Rudolf Stingel first received recognition in the late 1980s, at a time when the relevance of painting to contemporary artmaking was being hotly contested.

Painting

Stingel began by producing a series of monochromatic paintings with undertones of red, yellow, or blue, made by applying silver paint to a monochromatic background through a layer of fabric, such as gauze. The series was Stingel's first insistence on painting as a conceptual act, reducing it to ideas of colour, surface, and space. His problematisation of the role of the artist's hand, the use of a fabric screen, and the multi-textured, multi-layered paintings that resulted also proposed painting as a result of process or chance as much as design or intention.

Instructions

In 1989, Stingel produced Instructions, a manual on how to create one of his silver paintings. Produced in several languages, Rudolf Stingel's Instructions was made through silkscreen printing and arranged in a grid format, recalling Andy Warhol's idiomatic appropriation of 'low art' techniques and conventions, such as those used in advertising. By disclosing his own production process, Stingel opened his artwork up to possible reproduction, challenging notions of originality and authenticity, as well as the mythology of the artist. Instructions was shown at the Venice Biennale in the same year.

Carpet

The early 1990s marked the beginning of Rudolf Stingel's inquiry into the relationship between painting and space through increasingly immersive installations. In his 1991 exhibition at Daniel Newburg Gallery in New York, the artist installed a bright orange carpet in an otherwise empty gallery, forcing viewers to consider the pictorial qualities of the gallery's interior.

This preceded Stingel's Venice Biennale presentation in 1993, where he returned to install a huge orange carpet pinned to the wall of the Arsenale. Featured as part of Aperto '93, a portion of the Biennale exhibiting the work of emerging artists and new tendencies in art, the untitled piece challenged traditional notions of painting, its conventional materials, and its normative forms of display. Viewers were also invited to touch and sculpt the 1.5cm-thick rug, introducing a participatory element to the work.

Celotex

For his solo exhibition Rudolf Stingel (2001) at Museum d'Arte Moderna e Contemporanea in Trento, Italy, Rudolf Stingel covered every available surface in a room of the museum with Celotex, an aluminium-coated insulation board. Visitors were invited to draw, write, and otherwise mark the malleable silver surface, resulting in an evolving artwork that continued to accumulate scribbles and scratches throughout the exhibition.
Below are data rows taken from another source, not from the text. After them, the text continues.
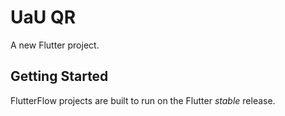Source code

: # UaU QR

A new Flutter project.

## Getting Started

FlutterFlow projects are built to run on the Flutter _stable_ release.
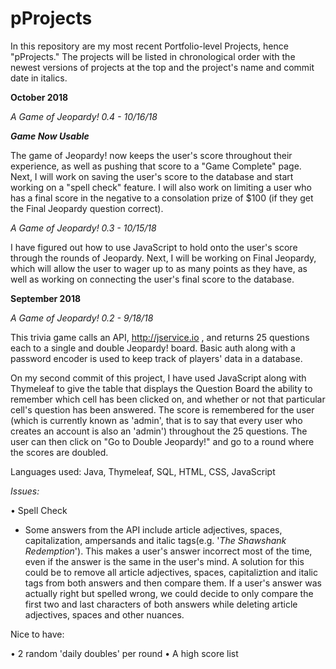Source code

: # pProjects

In this repository are my most recent Portfolio-level Projects, hence "pProjects." The projects will be listed in chronological order with the newest versions of projects at the top and the project's name and commit date in italics.

<b>October 2018</b>

<i>A Game of Jeopardy! 0.4 - 10/16/18</i>

<b><i>Game Now Usable</i></b>

  The game of Jeopardy! now keeps the user's score throughout their experience, as well as pushing that score to a "Game Complete" page. Next, I will work on saving the user's score to the database and start working on a "spell check" feature. I will also work on limiting a user who has a final score in the negative to a consolation prize of $100 (if they get the Final Jeopardy question correct).

<i>A Game of Jeopardy! 0.3 - 10/15/18</i>

  I have figured out how to use JavaScript to hold onto the user's score through the rounds of Jeopardy. Next, I will be working on Final Jeopardy, which will allow the user to wager up to as many points as they have, as well as working on connecting the user's final score to the database.

<b>September 2018</b>

<i>A Game of Jeopardy! 0.2 - 9/18/18</i>

  This trivia game calls an API, http://jservice.io , and returns 25 questions each to a single and double Jeopardy! board. Basic auth along with a password encoder is used to keep track of players' data in a database. 

  On my second commit of this project, I have used JavaScript along with Thymeleaf to give the table that displays the Question Board the ability to remember which cell has been clicked on, and whether or not that particular cell's question has been answered. The score is remembered for the user (which is currently known as 'admin', that is to say that every user who creates an account is also an 'admin') throughout the 25 questions. The user can then click on "Go to Double Jeopardy!" and go to a round where the scores are doubled.

  Languages used: Java, Thymeleaf, SQL, HTML, CSS, JavaScript

<i>Issues:</i>

  • Spell Check
   - Some answers from the API include article adjectives, spaces, capitalization, ampersands and italic tags(e.g. '<i>The Shawshank Redemption</i>'). This makes a user's answer incorrect most of the time, even if the answer is the same in the user's mind. A solution for this could be to remove all article adjectives, spaces, capitaliztion and italic tags from both answers and then compare them. If a user's answer was actually right but spelled wrong, we could decide to only compare the first two and last characters of both answers while deleting article adjectives, spaces and other nuances.

  Nice to have:

  • 2 random 'daily doubles' per round 
  • A high score list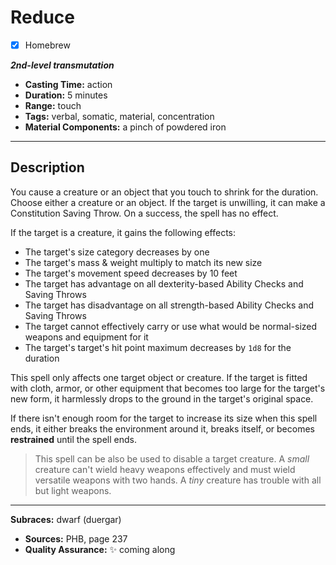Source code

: # Reduce
- [x] Homebrew

***2nd-level transmutation***
- **Casting Time:** action
- **Duration:** 5 minutes
- **Range:** touch
- **Tags:** verbal, somatic, material, concentration
- **Material Components:** a pinch of powdered iron

---

## Description
You cause a creature or an object that you touch to shrink for the duration.
Choose either a creature or an object.
If the target is unwilling, it can make a Constitution Saving Throw.
On a success, the spell has no effect.

If the target is a creature, it gains the following effects:
- The target's size category decreases by one
- The target's mass & weight multiply to match its new size
- The target's movement speed decreases by 10 feet
- The target has advantage on all dexterity-based Ability Checks and Saving Throws
- The target has disadvantage on all strength-based Ability Checks and Saving Throws
- The target cannot effectively carry or use what would be normal-sized weapons and equipment for it
- The target's target's hit point maximum decreases by `1d8` for the duration

This spell only affects one target object or creature.
If the target is fitted with cloth, armor, or other equipment that becomes too large for the target's new form, it harmlessly drops to the ground in the target's original space.

If there isn't enough room for the target to increase its size when this spell ends, it either breaks the environment around it, breaks itself, or becomes **restrained** until the spell ends.

> This spell can be also be used to disable a target creature.
> A *small* creature can't wield heavy weapons effectively and must wield versatile weapons with two hands.
> A *tiny* creature has trouble with all but light weapons.

---

**Subraces:** dwarf (duergar)
- **Sources:** PHB, page 237
- **Quality Assurance:** :sparkles: coming along
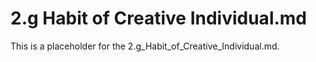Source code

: # 2.g Habit of Creative Individual.md

This is a placeholder for the 2.g_Habit_of_Creative_Individual.md.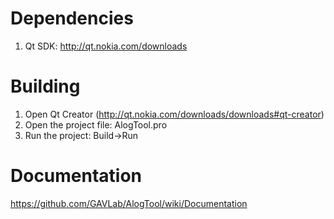# Dependencies
1. Qt SDK: http://qt.nokia.com/downloads

# Building
1. Open Qt Creator (http://qt.nokia.com/downloads/downloads#qt-creator)
2. Open the project file: AlogTool.pro
3. Run the project: Build->Run

# Documentation

https://github.com/GAVLab/AlogTool/wiki/Documentation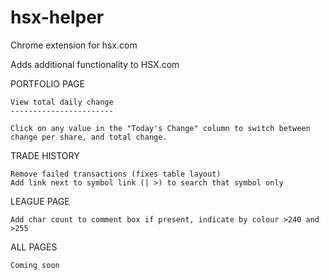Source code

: # hsx-helper
Chrome extension for hsx.com

Adds additional functionality to HSX.com

  PORTFOLIO PAGE
  
    View total daily change
    -----------------------
  
    Click on any value in the "Today's Change" column to switch between change per share, and total change. 
    
  TRADE HISTORY
  
    Remove failed transactions (fixes table layout)
    Add link next to symbol link (| >) to search that symbol only

  LEAGUE PAGE
    
    Add char count to comment box if present, indicate by colour >240 and >255
    
  ALL PAGES
  
    Coming soon
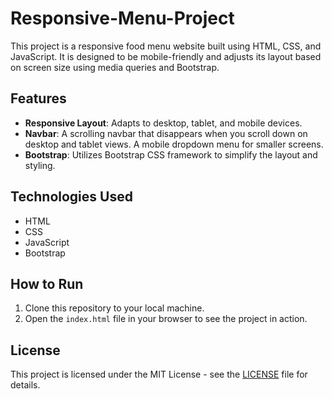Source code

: # Responsive-Menu-Project

This project is a responsive food menu website built using HTML, CSS, and JavaScript. It is designed to be mobile-friendly and adjusts its layout based on screen size using media queries and Bootstrap.

## Features
- **Responsive Layout**: Adapts to desktop, tablet, and mobile devices.
- **Navbar**: A scrolling navbar that disappears when you scroll down on desktop and tablet views. A mobile dropdown menu for smaller screens.
- **Bootstrap**: Utilizes Bootstrap CSS framework to simplify the layout and styling.

## Technologies Used
- HTML
- CSS
- JavaScript
- Bootstrap

## How to Run
1. Clone this repository to your local machine.
2. Open the `index.html` file in your browser to see the project in action.

## License
This project is licensed under the MIT License - see the [LICENSE](LICENSE) file for details.

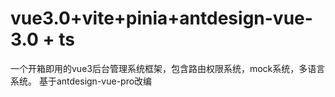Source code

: # vue3.0+vite+pinia+antdesign-vue-3.0 + ts
一个开箱即用的vue3后台管理系统框架，包含路由权限系统，mock系统，多语言系统。
基于antdesign-vue-pro改编
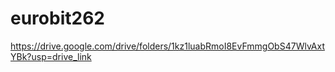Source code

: # eurobit262
https://drive.google.com/drive/folders/1kz1luabRmoI8EvFmmgObS47WlvAxtYBk?usp=drive_link
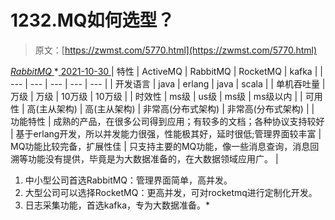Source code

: <!--yml
category: 未分类
date: 0001-01-01 00:00:00
--->

# 1232.MQ如何选型？

> 原文：[https://zwmst.com/5770.html](https://zwmst.com/5770.html)

   [ *RabbitMQ* ](https://zwmst.com/rabbitmq)*[ <time datetime="2021-10-31T06:00:57+08:00"> 2021-10-30 </time> ](https://zwmst.com/5770.html)  | 特性 | ActiveMQ | RabbitMQ | RocketMQ | kafka |
| --- | --- | --- | --- | --- |
| 开发语⾔ | java | erlang | java | scala |
| 单机吞吐量 | 万级 | 万级 | 10万级 | 10万级 |
| 时效性 | ms级 | us级 | ms级 | ms级以内 |
| 可⽤性 | ⾼(主从架构) | ⾼(主从架构) | ⾮常⾼(分布式架构) | ⾮常⾼(分布式架构) |
| 功能特性 | 成熟的产品，在很多公司得到应⽤；有较多的⽂档；各种协议⽀持较好 | 基于erlang开发，所以并发能⼒很强，性能极其好，延时很低;管理界⾯较丰富 | MQ功能⽐较完备，扩展性佳 | 只⽀持主要的MQ功能，像⼀些消息查询，消息回溯等功能没有提供，毕竟是为⼤数据准备的，在⼤数据领域应⽤⼴。 |

1.  中⼩型公司⾸选RabbitMQ：管理界⾯简单，⾼并发。
2.  ⼤型公司可以选择RocketMQ：更⾼并发，可对rocketmq进⾏定制化开发。
3.  ⽇志采集功能，⾸选kafka，专为⼤数据准备。*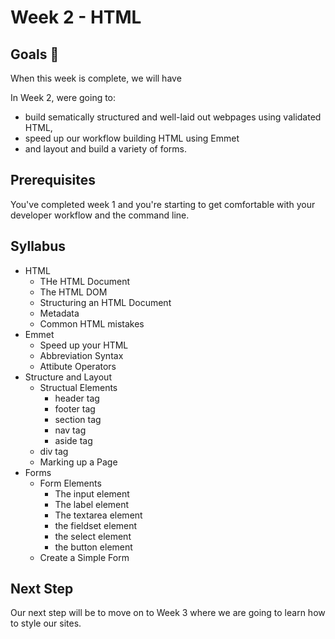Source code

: # Week 2 - HTML

## Goals 🌟
When this week is complete, we will have

In Week 2, were going to:

- build sematically structured and well-laid out webpages using validated HTML,
- speed up our workflow building HTML using Emmet
- and layout and build a variety of forms.

## Prerequisites 
You've completed week 1 and you're starting to get comfortable with your developer workflow and the command line. 

## Syllabus

- HTML
    - THe HTML Document
    - The HTML DOM
    - Structuring an HTML Document
    - Metadata
    - Common HTML mistakes
- Emmet
    - Speed up your HTML
    - Abbreviation Syntax
    - Attibute Operators
- Structure and Layout
    - Structual Elements
        - header tag
        - footer tag
        - section tag
        - nav tag
        - aside tag
    - div tag
    - Marking up a Page
- Forms
    - Form Elements
        - The input element
        - The label element
        - The textarea element
        - the fieldset element
        - the select element
        - the button element
    - Create a Simple Form

## Next Step
Our next step will be to move on to Week 3 where we are going to learn how to style our sites.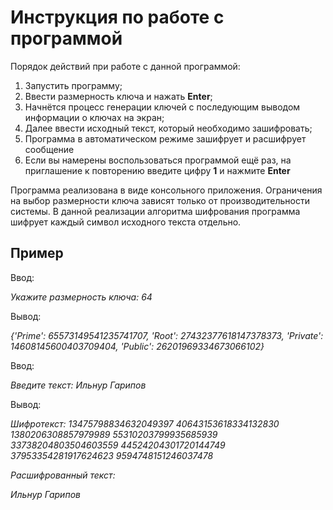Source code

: # Инструкция по работе с программой
Порядок действий при работе с данной программой:

1. Запустить программу;
2. Ввести размерность ключа и нажать **Enter**;
3. Начнётся процесс генерации ключей с последующим выводом информации о ключах на экран;
4. Далее ввести исходный текст, который необходимо зашифровать;
5. Программа в автоматическом режиме зашифрует и расшифрует сообщение
6. Если вы намерены воспользоваться программой ещё раз, на приглашение к повторению введите цифру **1** и нажмите **Enter**

Программа реализована в виде консольного приложения.  Ограничения на выбор размерности ключа зависят только от производительности системы.
В данной реализации алгоритма шифрования программа шифрует каждый символ исходного текста отдельно.

## Пример

Ввод: 

*Укажите размерность ключа: 64*


Вывод:

*{'Prime': 65573149541235741707, 'Root': 27432377618147378373, 'Private': 14608145600403709404, 'Public': 26201969334673066102}*


Ввод: 

*Введите текст: Ильнур Гарипов*

Вывод:

*Шифротекст:*
*13475798834632049397 40643153618334132830 1380206308857979989 55310203799935685939 33738204803504603559 44524204301720144749 37953354281917624623 9594748151246037478*

*Расшифрованный текст:*

*Ильнур Гарипов*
By surrendering the production of the artwork to an anonymous public and embracing the normatively 'unartistic' mark-making associated with doodling and graffiti, Stingel refused the artistic mark as a sign of individual genius.

This work was repeated at the 50th Venice Biennale in 2003 and again at Stingel's mid-career retrospective, Rudolf Stingel: Paintings 1987–2007, held at the Museum of Contemporary Art (MCA), Chicago, and the Whitney Museum of American Art, New York, in 2007. Stingel's installation at the MCA occupied the entirety of the museum's three-storey atrium and included a suspended crystal chandelier.

Recent Paintings

Since 2005, Stingel has created photorealistic oil paintings. These include portraits of himself and others, as well as the more traditional subjects of sunsets and mountain ranges, all based on photographs taken by others. His first series of self-portraits, 'Untitled (After Sam)' (2005–2006), is based on American photographer Sam Samore's black-and-white portraits of Stingel. That year, the artist also began a series of paintings depicting himself at various stages in his life, which include highly detailed renderings of the creases and folds of the original photographic print.

Exhibitions

Rudolf Stingel has participated in several significant solo and group exhibitions across the world. Selected solo exhibitions include Rudolf Stingel, Fondation Beyeler, Basel (2019); Rudolf Stingel, Palazzo Grassi, Venice (2013); Live, Neue Nationalgalerie, Berlin (2010); Rudolf Stingel: Paintings 1987–2007, Museum of Contemporary Art, Chicago, and Whitney Museum of American Art, New York (2007); Plan B, Walker Art Center, Minneapolis, and Grand Central Terminal, New York (2004); Home Depot, Museum für Moderne Kunst, Frankfurt (2004); and Rudolf Stingel, Museo di Arte Moderna e Contemporanea, Palazzo delle Arbere, Trento (2001).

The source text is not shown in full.